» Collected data
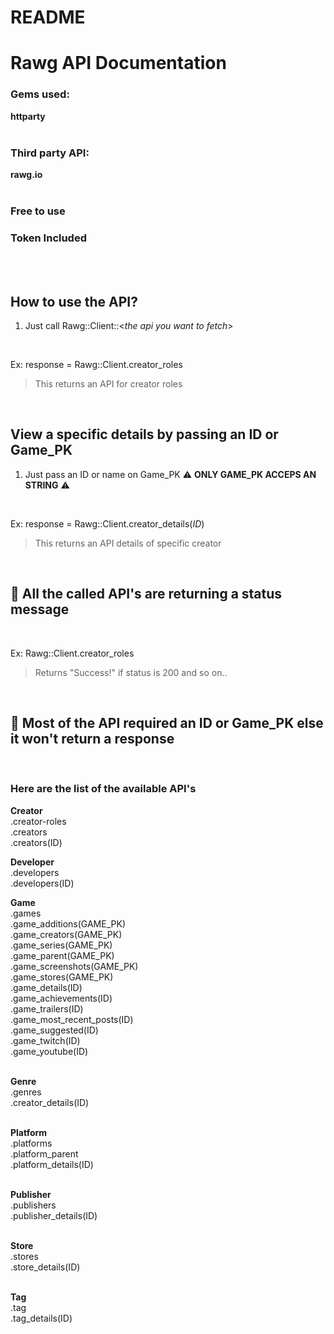 # README

# Rawg API Documentation


### Gems used:
 **httparty**
<br>
<br>

### Third party API:
**rawg.io**
<br>
<br>

### **Free to use**
### **Token Included**
<br>
<br>

## **How to use the API?**
1. Just call Rawg::Client::<*the api you want to fetch*>
<br>

Ex: response = Rawg::Client.creator_roles
<br>

> This returns an API for creator roles
<br>


## **View a specific details by passing an ID or Game_PK**
1. Just pass an ID or name on Game_PK 
⚠️ **ONLY GAME_PK ACCEPS AN STRING** ⚠️
<br>

Ex: response = Rawg::Client.creator_details(*ID*)
<br>

> This returns an API details of specific creator
<br>


## 📌 **All the called API's are returning a status message**
<br>

Ex: Rawg::Client.creator_roles
<br>

> Returns "Success!" if status is 200 and so on..
<br>


## 📌 **Most of the API required an ID or Game_PK else it won't return a response**
<br>

### Here are the list of the available API's
**Creator** 
<br>
.creator-roles
<br>
.creators
<br>
.creators(ID)
<br>


**Developer**
<br>
.developers
<br>
.developers(ID)
<br>


**Game**
<br>
.games<br>
.game_additions(GAME_PK)<br>
.game_creators(GAME_PK)<br>
.game_series(GAME_PK)<br>
.game_parent(GAME_PK)<br>
.game_screenshots(GAME_PK)<br>
.game_stores(GAME_PK)<br>
.game_details(ID)<br>
.game_achievements(ID)<br>
.game_trailers(ID)<br>
.game_most_recent_posts(ID)<br>
.game_suggested(ID)<br>
.game_twitch(ID)<br>
.game_youtube(ID)<br>
<br>

**Genre**<br>
.genres<br>
.creator_details(ID)<br>
<br>

**Platform**<br>
.platforms<br>
.platform_parent<br>
.platform_details(ID)<br>
<br>

**Publisher**<br>
.publishers<br>
.publisher_details(ID)<br>
<br>

**Store**<br>
.stores<br>
.store_details(ID)<br>
<br>

**Tag**<br>
.tag<br>
.tag_details(ID)<br>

» REQUIREMENT
Looking at the entries above, copy out every line in which "status" occurs.

» RESPONSE TO THIS TASK
## 📌 **All the called API's are returning a status message**
> Returns "Success!" if status is 200 and so on..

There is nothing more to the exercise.